> _Task to complete_
Could you restate word for word every line of the records below, from the first one to the one holding "React App: Slider"?

[Dataset entries]

▼▼▼

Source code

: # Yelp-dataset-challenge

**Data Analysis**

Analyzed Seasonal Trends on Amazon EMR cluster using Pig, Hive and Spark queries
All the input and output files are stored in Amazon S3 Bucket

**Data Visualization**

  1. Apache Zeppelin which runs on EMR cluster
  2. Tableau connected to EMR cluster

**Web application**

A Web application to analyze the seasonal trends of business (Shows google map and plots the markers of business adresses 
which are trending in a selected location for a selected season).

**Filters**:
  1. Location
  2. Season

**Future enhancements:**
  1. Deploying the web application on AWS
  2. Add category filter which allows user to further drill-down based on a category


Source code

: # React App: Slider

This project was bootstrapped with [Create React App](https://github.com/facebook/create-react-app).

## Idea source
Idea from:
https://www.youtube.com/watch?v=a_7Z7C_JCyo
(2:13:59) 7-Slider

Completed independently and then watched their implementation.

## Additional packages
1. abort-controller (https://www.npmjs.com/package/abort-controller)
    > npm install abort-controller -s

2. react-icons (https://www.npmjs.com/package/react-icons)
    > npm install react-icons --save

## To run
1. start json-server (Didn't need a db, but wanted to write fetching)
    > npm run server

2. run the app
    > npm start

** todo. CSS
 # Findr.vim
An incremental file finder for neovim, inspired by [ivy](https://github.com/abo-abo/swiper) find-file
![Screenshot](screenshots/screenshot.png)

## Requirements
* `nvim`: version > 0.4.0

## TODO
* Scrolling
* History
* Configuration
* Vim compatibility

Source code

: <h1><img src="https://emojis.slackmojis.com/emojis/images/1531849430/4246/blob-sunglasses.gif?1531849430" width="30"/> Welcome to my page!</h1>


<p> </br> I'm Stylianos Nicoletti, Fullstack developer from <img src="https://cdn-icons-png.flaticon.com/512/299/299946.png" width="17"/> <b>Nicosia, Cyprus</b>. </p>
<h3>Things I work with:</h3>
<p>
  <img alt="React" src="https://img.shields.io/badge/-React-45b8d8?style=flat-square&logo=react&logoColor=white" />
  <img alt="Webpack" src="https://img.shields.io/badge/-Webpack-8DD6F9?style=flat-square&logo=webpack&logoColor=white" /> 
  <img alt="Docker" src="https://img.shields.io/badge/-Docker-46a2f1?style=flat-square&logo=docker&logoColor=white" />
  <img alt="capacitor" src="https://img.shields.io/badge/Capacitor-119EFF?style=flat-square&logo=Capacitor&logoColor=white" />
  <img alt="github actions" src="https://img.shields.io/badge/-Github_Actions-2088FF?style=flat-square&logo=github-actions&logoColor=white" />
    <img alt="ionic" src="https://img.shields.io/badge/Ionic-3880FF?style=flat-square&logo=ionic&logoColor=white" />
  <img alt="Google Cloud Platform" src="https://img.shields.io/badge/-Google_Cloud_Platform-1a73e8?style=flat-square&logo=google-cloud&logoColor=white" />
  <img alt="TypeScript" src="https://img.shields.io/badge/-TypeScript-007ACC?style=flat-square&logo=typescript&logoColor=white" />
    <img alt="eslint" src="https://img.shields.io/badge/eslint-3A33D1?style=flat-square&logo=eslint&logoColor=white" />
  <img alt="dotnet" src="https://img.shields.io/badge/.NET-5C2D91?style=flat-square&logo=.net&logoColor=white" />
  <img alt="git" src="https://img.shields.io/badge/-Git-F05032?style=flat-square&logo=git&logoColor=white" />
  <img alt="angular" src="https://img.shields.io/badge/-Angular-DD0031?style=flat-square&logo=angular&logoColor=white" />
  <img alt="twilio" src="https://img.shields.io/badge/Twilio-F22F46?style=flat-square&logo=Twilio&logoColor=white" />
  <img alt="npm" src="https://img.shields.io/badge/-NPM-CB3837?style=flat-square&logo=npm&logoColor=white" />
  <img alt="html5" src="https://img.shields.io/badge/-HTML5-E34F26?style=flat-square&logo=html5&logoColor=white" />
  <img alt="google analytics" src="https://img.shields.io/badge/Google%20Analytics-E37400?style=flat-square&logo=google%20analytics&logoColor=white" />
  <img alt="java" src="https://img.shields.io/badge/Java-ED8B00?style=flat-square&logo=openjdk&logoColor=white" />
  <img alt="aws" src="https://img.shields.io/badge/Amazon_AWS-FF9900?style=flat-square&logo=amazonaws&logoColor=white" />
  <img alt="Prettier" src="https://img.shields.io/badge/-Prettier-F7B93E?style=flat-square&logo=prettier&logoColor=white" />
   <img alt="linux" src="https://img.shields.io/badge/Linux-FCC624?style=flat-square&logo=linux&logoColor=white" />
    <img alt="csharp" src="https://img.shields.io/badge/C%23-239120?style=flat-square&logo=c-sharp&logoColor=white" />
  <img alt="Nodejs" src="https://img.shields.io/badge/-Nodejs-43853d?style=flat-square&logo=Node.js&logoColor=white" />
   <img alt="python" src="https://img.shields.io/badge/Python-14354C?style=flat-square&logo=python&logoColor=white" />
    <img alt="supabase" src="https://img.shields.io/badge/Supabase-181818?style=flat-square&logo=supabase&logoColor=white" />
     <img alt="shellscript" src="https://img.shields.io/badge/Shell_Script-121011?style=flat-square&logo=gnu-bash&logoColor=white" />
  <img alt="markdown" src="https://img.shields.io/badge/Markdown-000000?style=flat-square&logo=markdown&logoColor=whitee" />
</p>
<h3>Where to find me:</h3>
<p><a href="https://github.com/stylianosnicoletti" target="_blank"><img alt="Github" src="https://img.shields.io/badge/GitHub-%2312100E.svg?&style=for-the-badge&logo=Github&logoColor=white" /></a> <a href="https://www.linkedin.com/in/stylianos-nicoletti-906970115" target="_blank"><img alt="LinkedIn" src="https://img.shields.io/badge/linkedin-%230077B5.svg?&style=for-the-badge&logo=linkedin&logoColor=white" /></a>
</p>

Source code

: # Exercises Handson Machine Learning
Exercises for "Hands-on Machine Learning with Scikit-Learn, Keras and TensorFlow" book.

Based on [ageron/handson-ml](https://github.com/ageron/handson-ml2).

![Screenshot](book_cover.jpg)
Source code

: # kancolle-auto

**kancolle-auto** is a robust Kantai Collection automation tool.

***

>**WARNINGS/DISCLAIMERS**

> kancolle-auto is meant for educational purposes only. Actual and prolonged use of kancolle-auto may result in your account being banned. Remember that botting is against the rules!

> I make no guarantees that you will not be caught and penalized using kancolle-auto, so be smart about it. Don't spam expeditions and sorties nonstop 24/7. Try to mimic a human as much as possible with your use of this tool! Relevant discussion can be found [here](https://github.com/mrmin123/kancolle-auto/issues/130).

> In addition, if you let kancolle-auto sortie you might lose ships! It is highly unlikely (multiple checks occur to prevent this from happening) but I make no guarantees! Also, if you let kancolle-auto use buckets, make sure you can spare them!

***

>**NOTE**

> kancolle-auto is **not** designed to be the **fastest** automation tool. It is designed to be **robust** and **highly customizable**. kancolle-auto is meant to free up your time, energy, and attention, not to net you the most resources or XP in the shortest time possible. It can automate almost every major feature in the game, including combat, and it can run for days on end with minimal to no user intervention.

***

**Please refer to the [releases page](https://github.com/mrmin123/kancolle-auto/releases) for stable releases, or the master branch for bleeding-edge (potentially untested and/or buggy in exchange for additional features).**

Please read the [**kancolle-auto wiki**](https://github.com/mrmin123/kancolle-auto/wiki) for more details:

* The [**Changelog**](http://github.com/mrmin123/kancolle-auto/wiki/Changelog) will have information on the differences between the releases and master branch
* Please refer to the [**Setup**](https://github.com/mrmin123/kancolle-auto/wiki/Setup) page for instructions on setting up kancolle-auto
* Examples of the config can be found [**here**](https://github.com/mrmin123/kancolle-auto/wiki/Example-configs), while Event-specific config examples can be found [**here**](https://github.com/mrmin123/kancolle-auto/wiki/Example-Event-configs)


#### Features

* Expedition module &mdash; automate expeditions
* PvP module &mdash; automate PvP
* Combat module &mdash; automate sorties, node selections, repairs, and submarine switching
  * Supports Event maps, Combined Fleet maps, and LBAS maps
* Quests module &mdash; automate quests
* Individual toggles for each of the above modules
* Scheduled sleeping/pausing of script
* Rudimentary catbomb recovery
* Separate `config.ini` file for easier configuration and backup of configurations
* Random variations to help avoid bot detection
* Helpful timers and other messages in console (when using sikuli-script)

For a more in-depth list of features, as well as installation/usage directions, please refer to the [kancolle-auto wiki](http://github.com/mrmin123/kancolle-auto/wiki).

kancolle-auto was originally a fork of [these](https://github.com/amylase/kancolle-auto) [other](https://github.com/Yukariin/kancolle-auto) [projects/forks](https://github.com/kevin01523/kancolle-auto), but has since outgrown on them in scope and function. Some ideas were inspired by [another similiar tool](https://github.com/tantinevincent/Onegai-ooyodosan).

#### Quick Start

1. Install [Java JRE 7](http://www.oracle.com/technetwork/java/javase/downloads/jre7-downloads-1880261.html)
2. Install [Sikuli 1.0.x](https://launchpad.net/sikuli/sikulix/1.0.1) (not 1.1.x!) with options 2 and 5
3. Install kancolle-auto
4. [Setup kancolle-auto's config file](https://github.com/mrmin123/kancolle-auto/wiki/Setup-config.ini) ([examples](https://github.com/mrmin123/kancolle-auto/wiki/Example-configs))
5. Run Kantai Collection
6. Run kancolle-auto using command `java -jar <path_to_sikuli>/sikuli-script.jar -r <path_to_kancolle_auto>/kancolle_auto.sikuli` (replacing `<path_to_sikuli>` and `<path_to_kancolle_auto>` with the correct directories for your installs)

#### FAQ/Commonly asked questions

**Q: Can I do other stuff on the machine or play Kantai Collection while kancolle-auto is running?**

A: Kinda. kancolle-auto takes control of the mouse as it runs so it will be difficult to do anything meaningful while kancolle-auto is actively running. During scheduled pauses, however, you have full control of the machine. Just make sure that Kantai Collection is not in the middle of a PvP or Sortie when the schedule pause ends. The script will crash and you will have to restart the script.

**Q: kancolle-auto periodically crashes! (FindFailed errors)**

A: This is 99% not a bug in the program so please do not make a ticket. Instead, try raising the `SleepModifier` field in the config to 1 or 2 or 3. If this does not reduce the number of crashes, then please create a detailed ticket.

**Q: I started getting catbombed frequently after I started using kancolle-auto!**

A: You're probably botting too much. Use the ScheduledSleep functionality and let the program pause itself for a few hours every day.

▲▲▲

> _Answer section_
Source code

: # Yelp-dataset-challenge

**Data Analysis**

Analyzed Seasonal Trends on Amazon EMR cluster using Pig, Hive and Spark queries
All the input and output files are stored in Amazon S3 Bucket

**Data Visualization**

  1. Apache Zeppelin which runs on EMR cluster
  2. Tableau connected to EMR cluster

**Web application**

A Web application to analyze the seasonal trends of business (Shows google map and plots the markers of business adresses 
which are trending in a selected location for a selected season).

**Filters**:
  1. Location
  2. Season

**Future enhancements:**
  1. Deploying the web application on AWS
  2. Add category filter which allows user to further drill-down based on a category


Source code

: # React App: Slider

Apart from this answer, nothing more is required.